12月初めの土曜日、世田谷区成城に名建築を訪ねました。
文化勲章も受賞した建築家・吉田五十八(いそや:1894~1974)が昭和42年、72歳の時に設計した個人宅。
施主の猪俣猛氏は財団法人労務行政研究所の理事長を務めた方。現在は世田谷区が管理し、世田谷トラストまちづくりの協力のもとで無料で公開されています。
https://www.setagayatm.or.jp/trust/map/pcp/
この一画には長い生垣もあります。東京では希少になった雰囲気を味わえました。
生垣の向こうにチラリと見える屋根群。
料亭のような門を入り、飛び石を伝って玄関へ。
20名ほどのツアーで参加。行列して入ったこともあり、玄関までの魅力的なアプローチは撮りそびれてしまいました。
玄関を上がってすぐの、一番広い部屋。
見事な庭では雪吊りが。
障子戸や雨戸を全部しまいこめる仕様。
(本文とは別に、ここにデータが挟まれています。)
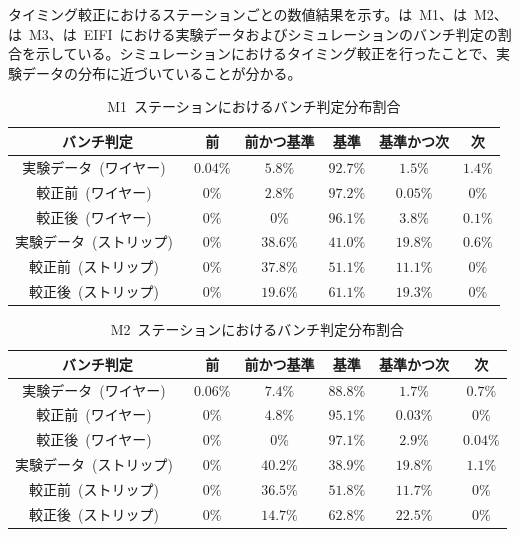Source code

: タイミング較正におけるステーションごとの数値結果を示す。は~M1、は~M2、は~M3、は~EIFI~における実験データおよびシミュレーションのバンチ判定の割合を示している。シミュレーションにおけるタイミング較正を行ったことで、実験データの分布に近づいていることが分かる。
\begin{table}[htb]
	\centering
	\begin{tabular}{c|c|c|c|c|c}\hline
	バンチ判定&前&前かつ基準&基準&基準かつ次&次 \\ \hline\hline
	実験データ~(ワイヤー)~& $0.04\%$ & $5.8\%$ & $92.7\%$ & $1.5\%$ & $1.4\%$ \\
	較正前~(ワイヤー)~& $0\%$ & $2.8\%$ & $97.2\%$ & $0.05\%$ & $0\%$ \\ 
	較正後~(ワイヤー)~& $0\%$ & $0\%$ & $96.1\%$ & $3.8\%$ & $0.1\%$ \\ \hline
	実験データ~(ストリップ)~& $0\%$ & $38.6\%$ & $41.0\%$ & $19.8\%$ & $0.6\%$ \\
	較正前~(ストリップ)~& $0\%$ & $37.8\%$ & $51.1\%$ & $11.1\%$ & $0\%$ \\
	較正後~(ストリップ)~& $0\%$ & $19.6\%$ & $61.1\%$ & $19.3\%$ & $0\%$ \\ \hline
	\end{tabular}
	\caption{M1~ステーションにおけるバンチ判定分布割合}\label{tb:tunebcidM1}
\end{table}

\begin{table}[htb]
	\centering
	\begin{tabular}{c|c|c|c|c|c}\hline
	バンチ判定&前&前かつ基準&基準&基準かつ次&次 \\ \hline\hline
	実験データ~(ワイヤー)~& $0.06\%$ & $7.4\%$ & $88.8\%$ & $1.7\%$ & $0.7\%$ \\
	較正前~(ワイヤー)~& $0\%$ & $4.8\%$ & $95.1\%$ & $0.03\%$ & $0\%$ \\ 
	較正後~(ワイヤー)~& $0\%$ & $0\%$ & $97.1\%$ & $2.9\%$ & $0.04\%$ \\ \hline
	実験データ~(ストリップ)~& $0\%$ & $40.2\%$ & $38.9\%$ & $19.8\%$ & $1.1\%$ \\
	較正前~(ストリップ)~& $0\%$ & $36.5\%$ & $51.8\%$ & $11.7\%$ & $0\%$ \\
	較正後~(ストリップ)~& $0\%$ & $14.7\%$ & $62.8\%$ & $22.5\%$ & $0\%$ \\ \hline
	\end{tabular}
	\caption{M2~ステーションにおけるバンチ判定分布割合}\label{tb:tunebcidM2}
\end{table}

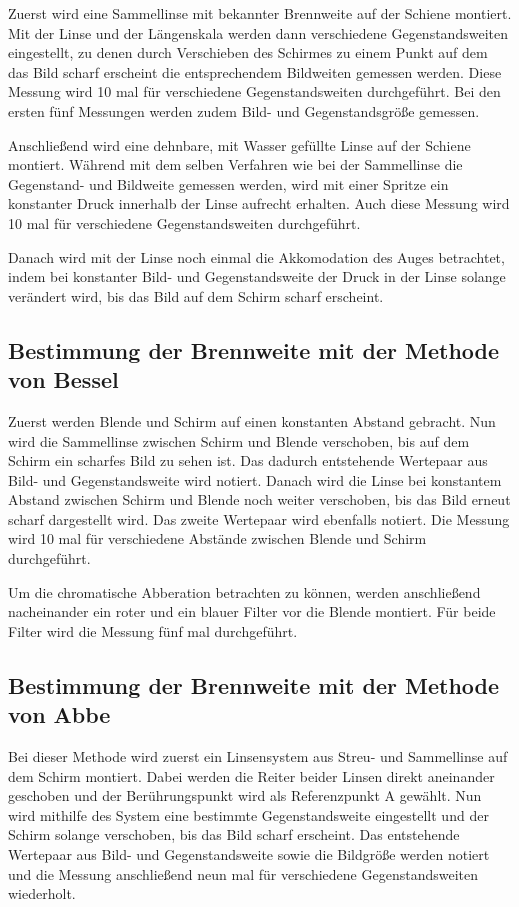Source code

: Zuerst wird eine Sammellinse mit bekannter Brennweite auf der Schiene montiert.
Mit der Linse und der
Längenskala werden dann verschiedene Gegenstandsweiten eingestellt, zu denen
durch Verschieben des Schirmes zu einem Punkt auf dem das Bild scharf erscheint
die entsprechendem Bildweiten gemessen werden. Diese Messung wird 10 mal für
verschiedene Gegenstandsweiten durchgeführt.
Bei den ersten fünf Messungen werden zudem Bild- und Gegenstandsgröße gemessen.

Anschließend wird eine dehnbare, mit Wasser gefüllte Linse auf der Schiene montiert.
Während mit dem selben Verfahren wie bei der Sammellinse die Gegenstand- und Bildweite
gemessen werden, wird mit einer Spritze ein konstanter Druck innerhalb der
Linse aufrecht erhalten. Auch diese Messung wird 10 mal für verschiedene
Gegenstandsweiten durchgeführt.

Danach wird mit der Linse noch einmal die Akkomodation des Auges betrachtet, indem
bei konstanter Bild- und Gegenstandsweite der Druck in der Linse solange verändert
wird, bis das Bild auf dem Schirm scharf erscheint.

\subsection{Bestimmung der Brennweite mit der Methode von Bessel}

Zuerst werden Blende und Schirm auf einen konstanten Abstand gebracht. Nun
wird die Sammellinse zwischen Schirm und Blende verschoben, bis auf dem Schirm
ein scharfes Bild zu sehen ist. Das dadurch entstehende Wertepaar aus Bild-
und Gegenstandsweite wird notiert. Danach wird die Linse bei konstantem Abstand
zwischen Schirm und Blende noch weiter verschoben, bis das Bild erneut scharf
dargestellt wird. Das zweite Wertepaar wird ebenfalls notiert. Die Messung
wird 10 mal für verschiedene Abstände zwischen Blende und Schirm durchgeführt.

Um die chromatische Abberation betrachten zu können, werden
anschließend nacheinander ein roter und ein blauer Filter vor die
Blende montiert. Für beide Filter wird die Messung fünf mal durchgeführt.

\subsection{Bestimmung der Brennweite mit der Methode von Abbe}

Bei dieser Methode wird zuerst ein Linsensystem aus Streu- und Sammellinse auf
dem Schirm montiert. Dabei werden die Reiter beider Linsen direkt aneinander
geschoben und der Berührungspunkt wird als Referenzpunkt A gewählt. Nun wird
mithilfe des System eine bestimmte Gegenstandsweite eingestellt und der Schirm
solange verschoben, bis das Bild scharf erscheint. Das entstehende Wertepaar aus
Bild- und Gegenstandsweite sowie die Bildgröße werden notiert und die Messung
anschließend neun mal für verschiedene Gegenstandsweiten wiederholt.

\printbibliography


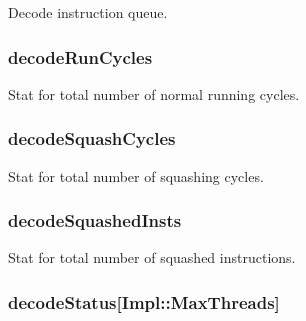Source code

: \label{classDefaultDecode_a7860fc5736574343c9e294cb2bef9d93}
Decode instruction queue. \hypertarget{classDefaultDecode_af217607d5162d70e22d1892d3b7f041d}{
\subsubsection[{decodeRunCycles}]{ {\bf decodeRunCycles}}}
\label{classDefaultDecode_af217607d5162d70e22d1892d3b7f041d}
Stat for total number of normal running cycles. \hypertarget{classDefaultDecode_aac9ee4c2600bd9d9915595c7008652ba}{
\subsubsection[{decodeSquashCycles}]{ {\bf decodeSquashCycles}}}
\label{classDefaultDecode_aac9ee4c2600bd9d9915595c7008652ba}
Stat for total number of squashing cycles. \hypertarget{classDefaultDecode_a7bd44f968f6e156e212a8c275066ec40}{
\subsubsection[{decodeSquashedInsts}]{ {\bf decodeSquashedInsts}}}
\label{classDefaultDecode_a7bd44f968f6e156e212a8c275066ec40}
Stat for total number of squashed instructions. \hypertarget{classDefaultDecode_a1d8482258ad490dd3485ac43d127ce4d}{
\subsubsection[{decodeStatus}]{ {\bf decodeStatus}\mbox{[}Impl::MaxThreads\mbox{]}}}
戸を受ける溝も、複々々線のよう。
部屋の開口幅は広く、建物の内と外との境が感じられなくなる開放感がありました。
背面側には中庭も。
その隣がダイニングキッチン(?)
後ろの部屋が台所で、扉を開けて配膳できます。
中庭への戸も「複々線」仕様。
右下の戸は、角が45度に削られていて、戸同士が直角に集まるポイントがピタッと重なります。
上記に当たる戸、45度。
広間の照明は天井に半分埋め込まれた形。掘り込みの段々が、戸の溝の複々線を受けているように感じられました。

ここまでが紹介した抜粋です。